Sur l’obligation de sécurité
En application de l’article L. 4121-1 du code du travail, l’employeur est tenu d’une obligation de sécurité dont il doit assurer l’effectivité, ce qui lui impose de prendre les mesures nécessaires pour assurer la sécurité et protéger la santé des travailleurs et lui interdit, dans l’exercice de son pouvoir de direction, de prendre des mesures qui auraient pour objet ou pour effet de compromettre la santé et la sécurité des salariés.
M. [U] fait valoir que l’employeur a été défaillant dans la prévention des risques puisqu’il ne justifie du respect de son obligation d’évaluation de ces risques qu’à compter du mois de janvier 2023, soit postérieurement au licenciement. Il lui reproche également l’absence d’enquête réalisée suite à la dénonciation de faits de harcèlement moral. Les éléments produits par l’employeur ne permettent à ce titre pas de démontrer qu’il aurait pris les mesures nécessaires pour respecter son obligation de sécurité à l’égard du salarié.
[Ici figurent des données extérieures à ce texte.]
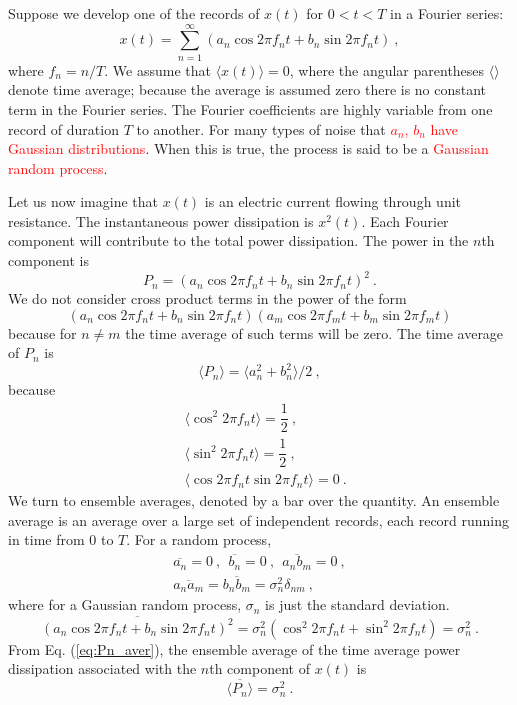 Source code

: \documentclass[12pt,a4paper]{article}
\begin{document}
Suppose we develop one of the records of $x(t)$ for $0 < t < T$ in a Fourier series:
\begin{equation}
x(t) = \sum_{n=1}^\infty (a_n \cos 2\pi f_n t+ b_n \sin 2\pi f_n t) ~,
\end{equation}
where $f_n = n/T$. We assume that $\langle x(t) \rangle = 0$, where the angular parentheses $\langle  \rangle$ denote time average; because the average is assumed zero there is no constant term in the Fourier series. The Fourier coefficients are highly variable from one record of duration $T$ to another. For many types of noise that \textcolor{red}{$a_n$, $b_n$ have Gaussian distributions}. When this is true, the process is said to be a \textcolor{red}{Gaussian random process}.

Let us now imagine that $x(t)$ is an electric current flowing through unit resistance. The instantaneous power dissipation is $x^2(t)$. Each Fourier component will contribute to the total power dissipation. The power in the $n$th component is 
\begin{equation}
P_n = (a_n \cos 2\pi f_n t + b_n \sin 2\pi f_n t)^2 ~.
\end{equation}
We do not consider cross product terms in the power of the form
\begin{equation}
(a_n \cos 2\pi f_n t + b_n \sin 2\pi f_n t)(a_m \cos 2\pi f_m t + b_m \sin 2\pi f_m t)
\end{equation}
because for $n\neq m$ the time average of such terms will be zero. The time average of $P_n$ is 
\begin{equation}
\langle P_n \rangle = \langle a_n^2 +b_n^2 \rangle /2 ~,
\label{eq:Pn_aver}
\end{equation}
because 
\begin{align}
\nonumber & \langle \cos^2 2\pi f_n t \rangle = \dfrac{1}{2} ~, \\
\nonumber & \langle \sin^2 2\pi f_n t \rangle = \dfrac{1}{2} ~, \\
\nonumber & \langle \cos 2\pi f_n t \sin 2\pi f_n t \rangle = 0 ~.
\end{align}
We turn to ensemble averages, denoted by a bar over the quantity. An ensemble average is an average over a large set of independent records, each record running in time from $0$ to $T$. For a random process,
\begin{align}
\overline{a_n} = 0 ~, ~~\overline{b_n} = 0 ~, ~~ \overline{a_n b_m} = 0 ~, \\
\overline{a_n a_m} = \overline{b_n b_m} = \sigma_n^2 \delta_{nm} ~, 
\end{align}
where for a Gaussian random process, $\sigma_n$ is just the standard deviation. 
\begin{equation}
\overline{(a_n \cos 2\pi f_n t + b_n \sin 2\pi f_n t)^2} = \sigma_n^2 (\cos^2 2\pi f_n t + \sin^2 2\pi f_n t) = \sigma_n^2 ~.
\end{equation}
From Eq. (\ref{eq:Pn_aver}), the ensemble average of the time average power dissipation associated with the $n$th component of $x(t)$ is
\begin{equation}
\overline{\langle P_n \rangle} = \sigma_n^2 ~.
\end{equation}
\end{document}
M. [U] considère que les manquements de l’employeur n’ont pas permis d’adapter sa charge de travail ni de prévenir le harcèlement moral dont il soutient avoir été victime. Il a toutefois été jugé ci-dessus que M. [U] n’avait pas été victime d’un harcèlement moral et qu’il ne démontrait pas la surcharge de travail dont il faisait état. Il en résulte que le salarié ne démontre pas l’existence d’un préjudice résultant des manquements de l’employeur. Le jugement sera donc confirmé de ce chef.
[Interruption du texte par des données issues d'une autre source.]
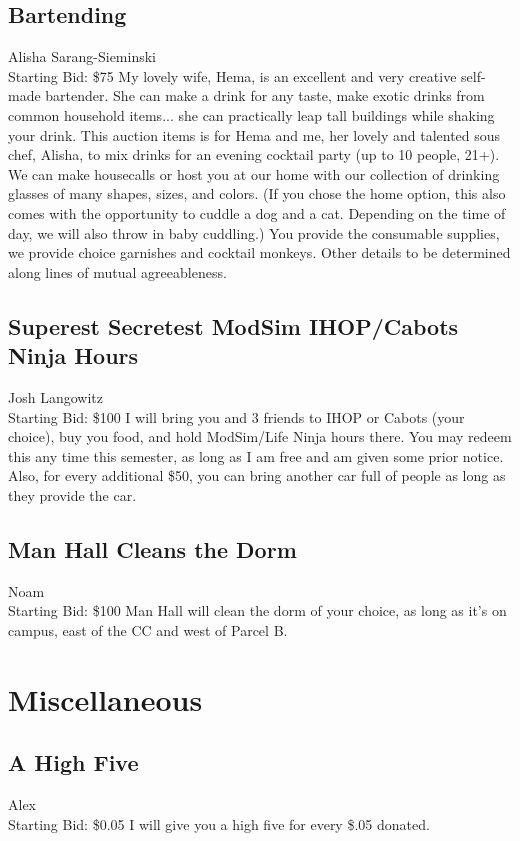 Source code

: \documentclass[11pt]{article}
\begin{document}
\subsection{Bartending}
Alisha Sarang-Sieminski
\\
Starting Bid: \$75
\newline
My lovely wife, Hema, is an excellent and very creative self-made bartender. She can make a drink for any taste, make exotic drinks from common household items... she can practically leap tall buildings while shaking your drink. This auction items is for Hema and me, her lovely and talented sous chef, Alisha, to mix drinks for an evening cocktail party (up to 10 people, 21+). We can make housecalls or host you at our home with our collection of drinking glasses of many shapes, sizes, and colors. (If you chose the home option, this also comes with the opportunity to cuddle a dog and a cat. Depending on the time of day, we will also throw in baby cuddling.) You provide the consumable supplies, we provide choice garnishes and cocktail monkeys. Other details to be determined along lines of mutual agreeableness.
\subsection{Superest Secretest ModSim IHOP/Cabots Ninja Hours}
Josh Langowitz
\\
Starting Bid: \$100
\newline
I will bring you and 3 friends to IHOP or Cabots (your choice), buy you food, and hold ModSim/Life Ninja hours there. You may redeem this any time this semester, as long as I am free and am given some prior notice. Also, for every additional \$50, you can bring another car full of people as long as they provide the car.
\subsection{Man Hall Cleans the Dorm}
Noam
\\
Starting Bid: \$100
\newline
Man Hall will clean the dorm of your choice, as long as it's on campus,  east of the CC and west of Parcel B.
\section{Miscellaneous}
\subsection{A High Five}
Alex
\\
Starting Bid: \$0.05
\newline
I will give you a high five for every \$.05 donated.
\end{document}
Sur les dépens et l’article 700 du code de procédure civile
Le jugement sera infirmé en ce qu’il a condamné la société SIB ÉTUDES aux dépens ainsi qu’au paiement de la somme de 1 500 euros au titre de l’article 700 du code de procédure civile.
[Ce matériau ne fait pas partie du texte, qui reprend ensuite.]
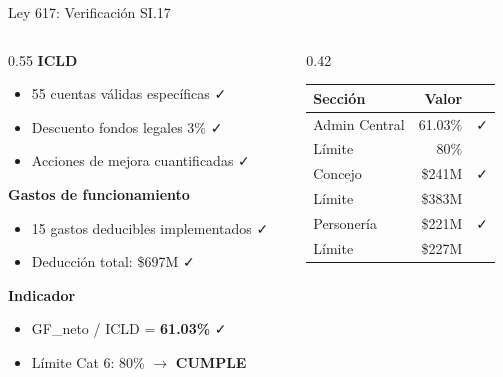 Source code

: \documentclass[aspectratio=169,11pt]{beamer}
\newcommand{\cmark}{\textcolor{verde}{\faCheck}}
\begin{document}
\begin{frame}{Ley 617: Verificaci\'on SI.17}
\footnotesize
\begin{columns}[T]
\begin{column}{0.55\textwidth}
\textbf{ICLD}
\begin{itemize}\setlength{\itemsep}{0pt}
    \item 55 cuentas v\'alidas espec\'ificas \cmark
    \item Descuento fondos legales 3\% \cmark
    \item Acciones de mejora cuantificadas \cmark
\end{itemize}

\vspace{4pt}
\textbf{Gastos de funcionamiento}
\begin{itemize}\setlength{\itemsep}{0pt}
    \item 15 gastos deducibles implementados \cmark
    \item Deducci\'on total: \$697M \cmark
\end{itemize}

\vspace{4pt}
\textbf{Indicador}
\begin{itemize}\setlength{\itemsep}{0pt}
    \item GF\_neto / ICLD = \textbf{61.03\%} \cmark
    \item L\'imite Cat 6: 80\% $\to$ \textbf{CUMPLE}
\end{itemize}
\end{column}
\begin{column}{0.42\textwidth}
\renewcommand{\arraystretch}{1.2}
\begin{tabular}{l r c}
\toprule
\textbf{Secci\'on} & \textbf{Valor} & \\
\midrule
Admin Central & 61.03\% & \cmark \\
L\'imite & 80\% & \\
\midrule
Concejo & \$241M & \cmark \\
L\'imite & \$383M & \\
\midrule
Personer\'ia & \$221M & \cmark \\
L\'imite & \$227M & \\
\bottomrule
\end{tabular}
\end{column}
\end{columns}
\end{frame}
\end{document}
Compte tenu de l’issue du litige, il convient de condamner M. [U] aux dépens. Par équité, M. [U] sera en outre condamné à payer à la société SIB ÉTUDES la somme de 1 500 euros au titre de l’article 700 du code de procédure civile et sera par ailleurs débouté de la demande présentée sur ce fondement.
PAR CES MOTIFS
La cour, Chambre sociale, statuant par arrêt contradictoire, mis à disposition au greffe, après débats en audience publique et après en avoir délibéré,
INFIRME le jugement du conseil de prud’hommes de Strasbourg du 04 mai 2023 en ce qu’il a :
— requalifié le licenciement en licenciement dépourvu de cause réelle et sérieuse,
— condamné la S.A.R.L. SIB ÉTUDES au paiement de la somme de 11 944,60 euros à titre de dommages et intérêts pour licenciement sans cause réelle et sérieuse,
— condamné la S.A.R.L. SIB ÉTUDES à rembourser à Pôle emploi les indemnités de chômage susceptibles d’avoir été servies à M. [B] [V] [U] dans la limite de six mois,
— condamné la S.A.R.L. SIB ÉTUDES aux dépens ainsi qu’au paiement de la somme de 1 500 euros au titre de l’article 700 du code de procédure civile ;
CONFIRME le jugement sur le surplus de ses dispositions soumises à la cour ;
Statuant à nouveau des chefs infirmés et y ajoutant,
DÉBOUTE M. [B] [V] [U] de ses demandes au titre de l’annulation de l’avertissement du 17 mai 2019 ;
DIT que le licenciement de M. [B] [V] [U] repose sur une cause réelle et sérieuse ;
DÉBOUTE M. [B] [V] [U] de sa demande de dommages et intérêts pour licenciement sans cause réelle et sérieuse ;
CONDAMNE M. [B] [V] [U] aux dépens ;
CONDAMNE M. [B] [V] [U] à payer à la S.A.R.L. SIB ÉTUDES la somme de 1 500 euros (mille cinq cents euros) sur le fondement de l’article 700 du code de procédure civile ;
DÉBOUTE M. [B] [V] [U] de sa demande au titre de l’article 700 du code de procédure civile.